# OhMyGraphs: GraphSAGE in PyG

In a (much) earlier post, I described the intuition and some of the math behind a basic graph neural network (GNN) algorithm, GraphSAGE. How can we implement GraphSAGE for an actual task?

I’m a PyTorch person and PyG is my go-to for GNN experiments. For much larger graphs, DGL is probably the better option and the good news is they have a PyTorch backend!

If you’ve used PyTorch before, most of this will be intuitive so let’s jump in!

**Installation**

PyG is rapidly being developed and new releases are frequent. I find that I always have some sort of conflict with the various packages needed whenever there is a new release. Below are the versions I’m using in this notebook. You can install with `pip`

or `conda`

but beware to select the right device version: ie, `cuda10`

, `cuda9`

or `cpu`

. Installation instructions in the docs are here.

`torch 1.8.0`

torch-cluster 1.5.9

torch-geometric 1.7.0

torch-scatter 2.0.6

torch-sparse 0.6.9

torch-spline-conv 1.2.1

**The convolution layer**

The goal of graph convolution is to change the feature space of every node in the graph. It’s important to realize the graph *structure *doesn’t change ie, in the before and after visual below, the same nodes are connected to each other.
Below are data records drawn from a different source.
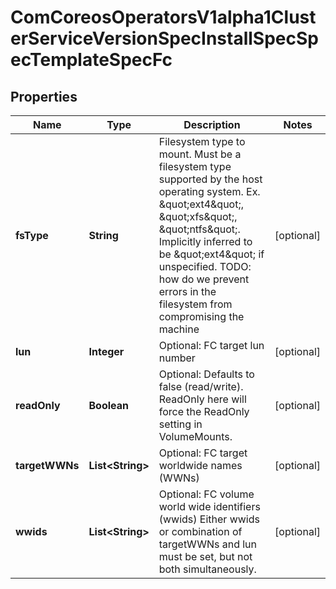 
# ComCoreosOperatorsV1alpha1ClusterServiceVersionSpecInstallSpecSpecTemplateSpecFc

## Properties
Name | Type | Description | Notes
------------ | ------------- | ------------- | -------------
**fsType** | **String** | Filesystem type to mount. Must be a filesystem type supported by the host operating system. Ex. \&quot;ext4\&quot;, \&quot;xfs\&quot;, \&quot;ntfs\&quot;. Implicitly inferred to be \&quot;ext4\&quot; if unspecified. TODO: how do we prevent errors in the filesystem from compromising the machine |  [optional]
**lun** | **Integer** | Optional: FC target lun number |  [optional]
**readOnly** | **Boolean** | Optional: Defaults to false (read/write). ReadOnly here will force the ReadOnly setting in VolumeMounts. |  [optional]
**targetWWNs** | **List&lt;String&gt;** | Optional: FC target worldwide names (WWNs) |  [optional]
**wwids** | **List&lt;String&gt;** | Optional: FC volume world wide identifiers (wwids) Either wwids or combination of targetWWNs and lun must be set, but not both simultaneously. |  [optional]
The magic behind graph convolution occurs in *how* that new feature is computed for each node.

PyG has various types of convolution layers; in this post, we’ll simply go over utilizing the SAGEConv layer which is one iteration of the aggregate-and-update step (see previous post!). You can instantiate one layer of graph convolution by simply specifying the input and output feature shapes expected — very similar to normal convolution in PyTorch.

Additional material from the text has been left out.